W to co się #!$%@?ło u mojego znajomego w pracy to mi nie uwierzycie xD Kolega pracuje jako księgowy w zakładzie produkującym żywność (uk here) i spotkał się dzisiaj ze mną na płaszczyźnie zawodowej, a potem poszliśmy na piwo. No i opowiada mi, że w jego fabryce nastąpiła roszada na stanowisku site managera i że gość jeszcze nie zdążył się dobrze umościć na swoim nowym fotelu, a już zaczął wprowadzać jakieś #!$%@? zmiany. Jakieś 3/4 pracowników na produkcji stanowią Polacy, takie typowe Sebixy troglodyci w dresach z Everlasta, którzy po 5 latach emigracji nawet nie dukają po angielsku, bo polski fryzjer, polska taksówka, polski dentysta i polski sklep(dlatego większość naklejek z ostrzeżeniami i informacjami w jego zakładzie jest dwujęzyczna).

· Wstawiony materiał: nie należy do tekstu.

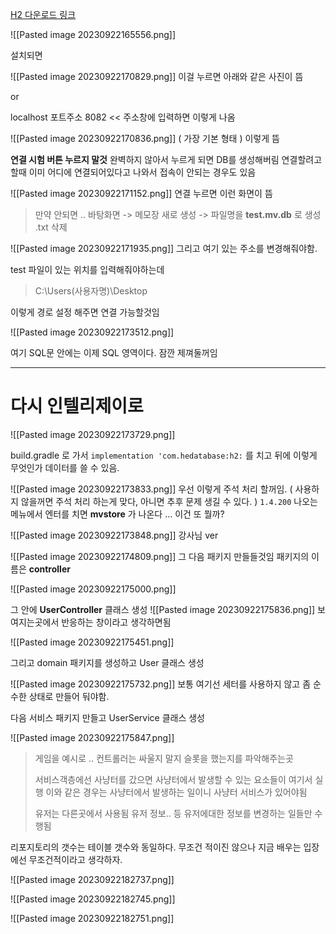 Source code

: 
[H2 다운로드 링크](http://www.h2database.com/html/download.html)

![[Pasted image 20230922165556.png]]

설치되면

![[Pasted image 20230922170829.png]]
이걸 누르면 아래와 같은 사진이 뜸

or

localhost 포트주소 8082 << 주소창에 입력하면 이렇게 나옴

![[Pasted image 20230922170836.png]]
( 가장 기본 형태 )
이렇게 뜸



**연결 시험 버튼 누르지 말것**
완벽하지 않아서 누르게 되면 DB를 생성해버림
연결할려고 할때 이미 어디에 연결되어있다고 나와서 접속이 안되는 경우도 있음


![[Pasted image 20230922171152.png]]
연결 누르면 이런 화면이 뜸


> 만약 안되면 ..
 > 바탕화면 -> 메모장 새로 생성 -> 파일명을 **test.mv.db** 로 생성 .txt 삭제
 
 ![[Pasted image 20230922171935.png]]
그리고 여기 있는 주소를 변경해줘야함.

test 파일이 있는 위치를 입력해줘야하는데

>C:\Users\(사용자명)\Desktop

이렇게 경로 설정 해주면 연결 가능할것임


![[Pasted image 20230922173512.png]]

여기 SQL문 안에는 이제 SQL 영역이다.
잠깐 제껴둘꺼임

---
# 다시 인텔리제이로

![[Pasted image 20230922173729.png]]

build.gradle 로 가서 `implementation 'com.hedatabase:h2:` 를 치고 뒤에 이렇게 무엇인가 데이터를 쓸 수 있음.

![[Pasted image 20230922173833.png]]
우선 이렇게 주석 처리 할꺼임.
( 사용하지 않을꺼면 주석 처리 하는게 맞다, 아니면 추후 문제 생길 수 있다. )
`1.4.200` 나오는 메뉴에서 엔터를 치면 **mvstore** 가 나온다 ... 이건 또 뭘까?

![[Pasted image 20230922173848.png]]
강사님 ver


![[Pasted image 20230922174809.png]]
그 다음 패키지 만들들것임
패키지의 이름은 **controller**

![[Pasted image 20230922175000.png]]

그 안에 **UserController** 클래스 생성
![[Pasted image 20230922175836.png]]
보여지는곳에서 반응하는 창이라고 생각하면됨

![[Pasted image 20230922175451.png]]

그리고 domain 패키지를 생성하고 User 클래스 생성

![[Pasted image 20230922175732.png]]
보통 여기선 세터를 사용하지 않고 좀 순수한 상태로 만들어 둬야함.


다음 서비스 패키지 만들고 UserService 클래스 생성

![[Pasted image 20230922175847.png]]


> 게임을 예시로 ..
> 컨트롤러는 싸울지 말지 슬롯을 했는지를 파악해주는곳
> 
> 서비스객층에선 사냥터를 갔으면 사냥터에서 발생할 수 있는 요소들이 여기서 실행
 > 이와 같은 경우는 사냥터에서 발생하는 일이니 사냥터 서비스가 있어야됨
 > 
> 유저는 다른곳에서 사용됨
 > 유저 정보.. 등
 > 유저에대한 정보를 변경하는 일들만 수행됨


리포지토리의 갯수는 테이블 갯수와 동일하다.
무조건 적이진 않으나 지금 배우는 입장에선 무조건적이라고 생각하자.

![[Pasted image 20230922182737.png]]

![[Pasted image 20230922182745.png]]

![[Pasted image 20230922182751.png]]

No więc ten site manager sobie wymyślił, że od teraz będą wybierać trzech pracowników miesiąca, którzy wyciągną największą normę. Co dostaną w nagrodę? Jakiś bonus, wyższą stawkę godzinową, może dodatkowy urlop?
Otóż nie. Trzech wybrańców dostąpi zaszczytu noszenia fartucha w innym kolorze, niż reszta, z napisem "pracownik miesiąca".
Patrzę na niego z niedowierzaniem i pytam czy pracownicy zbojkotowali ten "projekt", przecież tak postąpiłby każdy, kto ma minimum RiGCZ-u, bo to zwykła potwarz jest. A on mi na to, że po dwóch tygodniach od obwieszczenia tego efekt jest taki, że produkcja wzrosła im o jakieś 20% w porównaniu z poprzednimi miesiącami. Rozumiecie to? Te zwierzaki wypruwają sobie żyły, zawyżają normy i psują rynek pracy żeby nosić lepszy fartuch. Muszę z rana przedzwonić do kogoś z tej fabryki, żeby to zweryfikować, bo do teraz nie mogę w to uwierzyć.
  • 79
@Opipramoli_dihydrochloridum: W każdej pracy w której po miesiącu masz taką samą wiedzę o tym co robisz jak ktoś kto pracuje tam 3 lata tak to wygląda. Wyścig szczurów za 1300 netto plus premia jak się uda wyrobić "target". Smutne jest jedynie to, że wszyscy narzekają na ukraińców u nas a sami zapominaja jak to wygląda w UK, niemczech czy gdziekolwiek gdzie są polacy.
@EliotImperio: ostatnio oglądałem z koleżanką filmik, chyba zresztą był na głównej. jak Polacy #!$%@?ą w jakiejś fabryce zagranico, mimo, że nikt im nie każe.
sama pracuje właśnie w Wawie. pracownicy zamiast rozwiązywać dwie, trzy sprawy na dzień, robią pięć lub więcej. niektórzy próbują im wyjaśniać, że po co, na co. i tak nie będą mieli z tego większej kasy, tylko normy wzrosną. ale nie wyjaśnisz... "szkoda strzępić ryja"
@Opipramoli_dihydrochloridum: W tej chwili pracuję w brytyjskiej firmie z małą placówką w Polsce. IT, więc praca przyjemna i wymagająca ale jednak ciekawa. Porównując to jak wymaga się efektów w Polsce od pracownika a jak w Anglii (mam setki przykładów na to, że poprawność polityczna w UK to jest po prostu abstrackja). I tak u nas pracujemy zdecydowanie bardziej po angielsku niż polsku za co można podziękować naszym menadżerom bo oni pilnują
Dobrze, że wyjechali z Polski. Mam nadzieję, iż nie będą masowo wracać po Brexicie.


@jaqqu7: Pracujący w gównopracach są tam już umoczeni po uszy, bo tutaj za wypłatę w takiej samej pracy kupisz znacznie mniej toteż będą trzymać się pazurami Wysp bo tu nie mają żadnych perspektyw, zwłaszcza że przywykli to nieco wyższego poziomu życia za taki sam wysiłek.